Core Inference Pipeline
The Core Inference Pipeline orchestrates the transformation of raw audio streams into structured, multilingual transcripts and synthesized speech through a series of swappable, asynchronous processing stages. This architecture relies on Abstract Base Classes (ABCs) to decouple the server logic from specific model implementations, allowing for easy swapping of backends such as vLLM-hosted Qwen models or pyannote.audio for diarization. The pipeline manages state through internal buffers and sample offsets, ensuring monotonic tracking of audio chunks as they flow from ingestion through ASR, diarization, translation, and finally TTS, with all interactions mediated by async iterators and queue-based event dispatching.
Backend Abstractions and Initialization
Section titled “Backend Abstractions and Initialization”All inference components are defined as abstract base classes in src/meeting_scribe/backends/base.py, providing a unified interface for the server to manage lifecycle and data flow without knowing the concrete implementation details 1. The hierarchy includes ASRBackend for speech-to-text, DiarizeBackend for speaker identification, TranslateBackend for language conversion, and TTSBackend for speech synthesis.

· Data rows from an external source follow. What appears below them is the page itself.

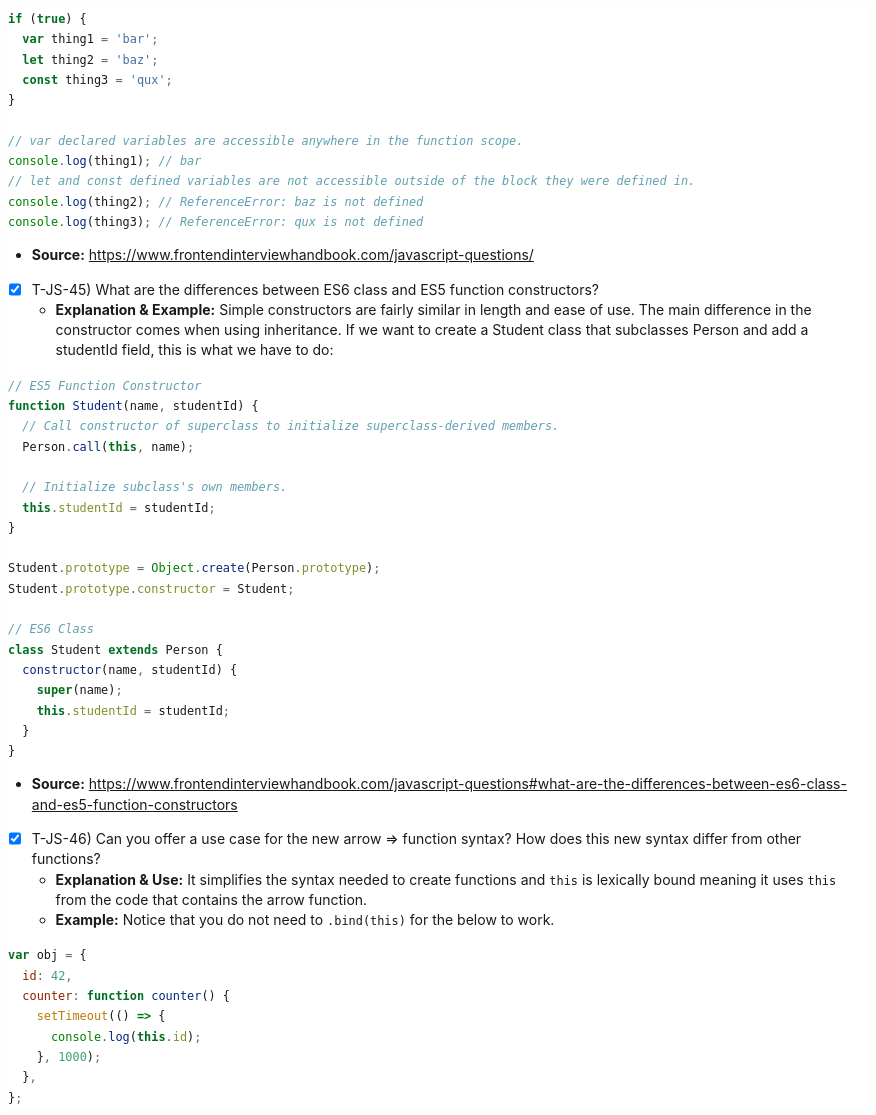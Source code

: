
 ```javascript
if (true) {
  var thing1 = 'bar';
  let thing2 = 'baz';
  const thing3 = 'qux';
}

// var declared variables are accessible anywhere in the function scope.
console.log(thing1); // bar
// let and const defined variables are not accessible outside of the block they were defined in.
console.log(thing2); // ReferenceError: baz is not defined
console.log(thing3); // ReferenceError: qux is not defined
```

- **Source:** https://www.frontendinterviewhandbook.com/javascript-questions/


- [x] T-JS-45) What are the differences between ES6 class and ES5 function constructors?
  - **Explanation & Example:** Simple constructors are fairly similar in length and ease of use. The main difference in the constructor comes when using inheritance. If we want to create a Student class that subclasses Person and add a studentId field, this is what we have to do:

```javascript
// ES5 Function Constructor
function Student(name, studentId) {
  // Call constructor of superclass to initialize superclass-derived members.
  Person.call(this, name);

  // Initialize subclass's own members.
  this.studentId = studentId;
}

Student.prototype = Object.create(Person.prototype);
Student.prototype.constructor = Student;

// ES6 Class
class Student extends Person {
  constructor(name, studentId) {
    super(name);
    this.studentId = studentId;
  }
}
```

- **Source:** https://www.frontendinterviewhandbook.com/javascript-questions#what-are-the-differences-between-es6-class-and-es5-function-constructors


- [x] T-JS-46) Can you offer a use case for the new arrow => function syntax? How does this new syntax differ from other functions?
  - **Explanation & Use:** It simplifies the syntax needed to create functions and `this` is lexically bound meaning it uses `this` from the code that contains the arrow function.
  - **Example:** Notice that you do not need to `.bind(this)` for the below to work.

```javascript
var obj = {
  id: 42,
  counter: function counter() {
    setTimeout(() => {
      console.log(this.id);
    }, 1000);
  },
};
```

Each backend implements start() and stop() methods to handle model initialization, such as loading weights or warming up the engine, and resource release .
The ASRBackend declares shared state attributes like _buffer, _buffer_samples, and _segment_id on the ABC itself, allowing the server to access these without narrowing the type to a specific subclass . Concrete backends populate these during initialization, while the ABC provides default sentinels to satisfy static type checkers . Similarly, DiarizeBackend defines abstract methods for processing audio and enrolling speakers, while TranslateBackend and TTSBackend define interfaces for translation and synthesis respectively 2.
ASR and Diarization Processing
Section titled “ASR and Diarization Processing”The ASRBackend receives resampled 16kHz mono float32 audio chunks and yields TranscriptEvent objects containing segment IDs, revision tracking, and finality flags . The primary entry point for audio data is process_audio_bytes(), a byte-oriented convenience wrapper that decodes little-endian int16 PCM bytes into float32, normalizes them, and drains the internal process_audio() method into the event-dispatch pipeline . Concrete backends may override this for zero-copy paths, but the default implementation ensures compatibility .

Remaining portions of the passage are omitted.